We could equally have sought to examine other UI frameworks. For instance, the Urban Bio-economy, which advocates use of natural principles, such as biomimicry and circular metabolism, as integrative techniques intended to decouple economic growth from spiraling levels of resource use (e.g. Spiegelhater, 2010; Swilling et al., 2013). Or Economic Agglomeration – developed by academic theorists (Scott, 1998, 2001; Storper, 1997) – and increasingly applied by policymakers (Cities and Local Government Devolution Act, 2016; HM Government, 2011). Theories of economic agglomeration advocate connecting valued assets in and between cities, and places a premium on mobility networks. Other spatial imaginaries, for example resilient urbanism (Davoudi, 2012) and low-carbon cities (Bulkeley et al., 2011) are similarly underpinned by powerful rationales as to how infrastructures and resources, and therefore sectors and organisations, should be selectively encouraged to work together. Furthermore, UI frameworks are not entirely distinct, for instance, the ‘metabolism concept’ of industrial ecology (Erkman, 1997) informs both principles of Urban Bio-economy and the Urban Nexus. Acknowledging such variety and influences, our chosen UI frameworks, whilst reflecting distinct techniques of contemporary urban decision-making, provide key entry points to understand the dynamic landscape of contemporary city-making. For both our UI frameworks, we highlight an emblematic case, through which we appraise how distinct resource, infrastructural and institutional connections are restructured in line with particular integration imaginaries.
First, the Urban Nexus agenda, which investigates integration of resource flows and their associated infrastructures and governance structures for improved ecological efficiency (ecological UI); and second, use of Smart Cities to address the Future Cities agenda, which is concerned with (re)designing and managing urban infrastructures and processes through systems of digital technologies and (big) data analysis (computational UI). For both we: first, examine how the existing city is problematised through a deficit of integration and analyse their respective visions for the re-integrated city; second, investigate the proposed integration processes and what they are meant to achieve; and third, assess the implications of applying such reorganisation approaches to the urban context, paying particular attention to the degree to which the chosen frameworks are spatially selective and/or metropolitan-wide modes of UI. For our exemplar UI frameworks we have selected cases that are gaining traction within policy and are increasingly being implemented at a large urban scale with the backing of municipalities and private investors in order to attempt to address ecological and/or economic contemporary challenges. These cases represent notable and analysed attempts to implement the respective UI frameworks. Our information sources were derived from a comprehensive literature review related to the chosen UI frameworks, coupled by an internet-based search of policy, third-sector and corporate documents. It is worth noting, however, that these case studies are ‘vignettes [that] are best read as provocations, rhetorical devices designed to open space for thought. They are necessarily selective’ (Braun, 2014: 60).

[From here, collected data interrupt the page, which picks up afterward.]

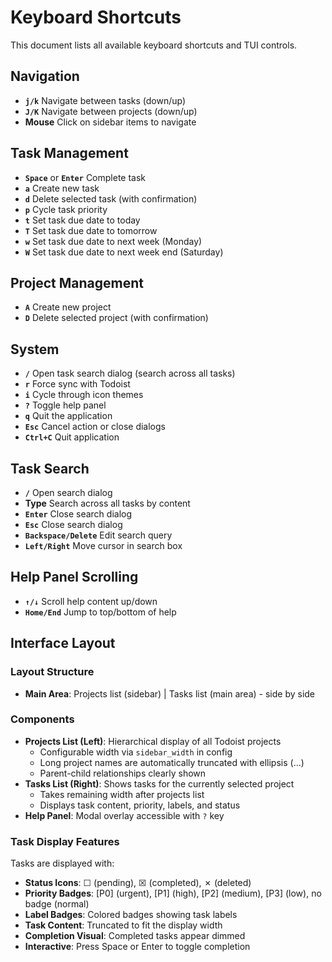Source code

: # Keyboard Shortcuts

This document lists all available keyboard shortcuts and TUI controls.

## Navigation

- **`j/k`** Navigate between tasks (down/up)
- **`J/K`** Navigate between projects (down/up)
- **Mouse** Click on sidebar items to navigate

## Task Management

- **`Space`** or **`Enter`** Complete task
- **`a`** Create new task
- **`d`** Delete selected task (with confirmation)
- **`p`** Cycle task priority
- **`t`** Set task due date to today
- **`T`** Set task due date to tomorrow
- **`w`** Set task due date to next week (Monday)
- **`W`** Set task due date to next week end (Saturday)

## Project Management

- **`A`** Create new project
- **`D`** Delete selected project (with confirmation)

## System

- **`/`** Open task search dialog (search across all tasks)
- **`r`** Force sync with Todoist
- **`i`** Cycle through icon themes
- **`?`** Toggle help panel
- **`q`** Quit the application
- **`Esc`** Cancel action or close dialogs
- **`Ctrl+C`** Quit application

## Task Search

- **`/`** Open search dialog
- **Type** Search across all tasks by content
- **`Enter`** Close search dialog
- **`Esc`** Close search dialog
- **`Backspace/Delete`** Edit search query
- **`Left/Right`** Move cursor in search box

## Help Panel Scrolling

- **`↑/↓`** Scroll help content up/down
- **`Home/End`** Jump to top/bottom of help

## Interface Layout

### Layout Structure
- **Main Area**: Projects list (sidebar) | Tasks list (main area) - side by side

### Components
- **Projects List (Left)**: Hierarchical display of all Todoist projects
  - Configurable width via `sidebar_width` in config
  - Long project names are automatically truncated with ellipsis (…)
  - Parent-child relationships clearly shown
- **Tasks List (Right)**: Shows tasks for the currently selected project
  - Takes remaining width after projects list
  - Displays task content, priority, labels, and status
- **Help Panel**: Modal overlay accessible with `?` key

### Task Display Features
Tasks are displayed with:
- **Status Icons**: ☐ (pending), ☒ (completed), ✗ (deleted)
- **Priority Badges**: [P0] (urgent), [P1] (high), [P2] (medium), [P3] (low), no badge (normal)
- **Label Badges**: Colored badges showing task labels
- **Task Content**: Truncated to fit the display width
- **Completion Visual**: Completed tasks appear dimmed
- **Interactive**: Press Space or Enter to toggle completion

Urban nexus: Governing intersecting resource flows
The ‘nexus approach’ is advocated as an innovative means to tackle resource interdependencies and deliver sustainable development (Bijl et al., 2018; Leck et al., 2015). Gaining momentum in the late 2000s, ‘nexus thinking’ emerged from concern around the limitations of resources management frameworks in the face of the interlinked global challenges of population growth, threatened resource security, and climate change (Beddington, 2009). Informed by streamlined corporate production processes, this ecological UI framework highlights interconnections, synergies and overlaps between (most notably) water, food and energy systems and the resources that they harness, store and transfer. Proponents aim to reduce the tensions and trade-offs arising between these infrastructure sectors. By highlighting shared institutional goals and possible savings, nexus strategies seek to create knowledge-exchange platforms capable of informing ‘joined-up’ policy and management solutions. The concept seeks to construct a logic with which to reorganise natural resource provision and use and the management of resource-based infrastructures, premised upon improved efficiency, rationalised and non-siloed institutional processes and unlimited growth.

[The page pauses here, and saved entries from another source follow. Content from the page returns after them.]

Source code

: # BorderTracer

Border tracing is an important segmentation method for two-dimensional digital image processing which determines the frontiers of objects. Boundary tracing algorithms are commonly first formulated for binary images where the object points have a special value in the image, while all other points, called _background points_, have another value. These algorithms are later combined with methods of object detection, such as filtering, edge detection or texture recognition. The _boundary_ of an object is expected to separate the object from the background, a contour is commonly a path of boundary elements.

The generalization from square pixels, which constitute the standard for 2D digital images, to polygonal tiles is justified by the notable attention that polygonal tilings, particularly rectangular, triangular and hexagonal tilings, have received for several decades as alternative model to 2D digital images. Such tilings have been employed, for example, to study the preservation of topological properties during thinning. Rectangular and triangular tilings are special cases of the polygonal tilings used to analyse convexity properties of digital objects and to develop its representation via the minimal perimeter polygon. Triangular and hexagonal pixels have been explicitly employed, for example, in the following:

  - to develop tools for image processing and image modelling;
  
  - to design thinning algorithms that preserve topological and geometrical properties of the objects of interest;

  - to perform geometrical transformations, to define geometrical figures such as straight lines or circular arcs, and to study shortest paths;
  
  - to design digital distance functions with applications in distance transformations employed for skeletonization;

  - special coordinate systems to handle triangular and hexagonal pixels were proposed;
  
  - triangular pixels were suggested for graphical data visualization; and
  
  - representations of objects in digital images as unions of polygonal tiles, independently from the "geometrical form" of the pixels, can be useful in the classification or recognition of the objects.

Problem/solution: Integrating city resource management and governance
Integrated resource management has a long history that we cannot review in detail here. The critical issue is that nexus approaches builds upon system-based principles of holistic environmental decision-making, as integral to models of integrated water resources management (IWRM) and sustainable development (Allouche et al., 2014; Stringer et al., 2014). Nexus literature has often adopted a national or regional focus (Williams et al., 2014), however the concept is increasingly being applied in the urban context to attempt to close resource, waste, and energy cycles (GIZ and ICLEI, 2014). Advocates contend that disciplinary distinctions and compartmentalised policy- and decision-making have led to resource challenges being governed in a highly fragmented manner that fails to understand the city as a complex and dynamic socio-ecological system sustained through relations between natural resources, and by rural and urban exchanges. This oversight, it is argued, leads to inconsistencies in infrastructural planning and land use exacerbated by disjointed governance mechanisms, such that ‘poorly coordinated investments, increased costs, and under-utilised infrastructures and facilities’ result (GIZ and ICLEI, 2014: 5).

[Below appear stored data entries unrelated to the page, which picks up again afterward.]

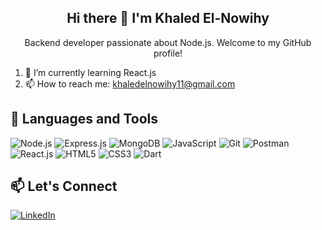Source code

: <h2 align="center">Hi there 👋 I'm Khaled El-Nowihy</h2>
<p align="center">Backend developer passionate about Node.js. Welcome to my GitHub profile!</p>

1. 🌱 I’m currently learning React.js
2. 📫 How to reach me: khaledelnowihy11@gmail.com

## 🚀 Languages and Tools

<img src="https://img.icons8.com/color/48/000000/nodejs.png" alt="Node.js" /> <img src="https://img.icons8.com/color/48/000000/express.png" alt="Express.js" />
<img src="https://img.icons8.com/color/48/000000/mongodb.png" alt="MongoDB" />
<img src="https://img.icons8.com/color/48/000000/javascript.png" alt="JavaScript" />
<img src="https://img.icons8.com/color/48/000000/git.png" alt="Git" />
<img src="https://img.icons8.com/color/48/000000/postman-api.png" alt="Postman" />
<img src="https://img.icons8.com/color/48/000000/react-native.png" alt="React.js" />
<img src="https://img.icons8.com/color/48/000000/html-5.png" alt="HTML5" />
<img src="https://img.icons8.com/color/48/000000/css3.png" alt="CSS3" />
<img src="https://img.icons8.com/color/48/000000/dart.png" alt="Dart" />

## 📫 Let's Connect

[![LinkedIn](https://img.shields.io/badge/LinkedIn-Connect-blue?style=for-the-badge&logo=linkedin)](https://www.linkedin.com/in/khaled-elnowihy-ab6b92241/)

To limit inefficiencies, nexus advocates propose that externalities across multiple sectors need to be addressed, by placing the focus on system-efficiency, rather than on the productivity of isolated sectors (Hoff, 2011). Implementation of a coherent vision for the reconnected city requires the identification, de-aggregation and innovative recombination of systemic resource circulations. The offered solution seeks to gain better understanding of systemic connections between resource sectors, disciplines, sites and scales (Leck et al., 2015). As well as technological development, this ecological call for UI is underpinned by the need for institutional and policy reform to improve resource governance (Allouche et al., 2014; Williams et al., 2014). To identify possible integrative solutions for infrastructural resource efficiency, knowledge-exchange platforms, cutting across different disciplines, sectors and institutions, are advocated. The tantalising promise is that bringing knowledges and expertise together will enable continued urban growth, whilst providing resource security for all, reducing costs, and supporting a resilient and productive natural environment (Hoff, 2011).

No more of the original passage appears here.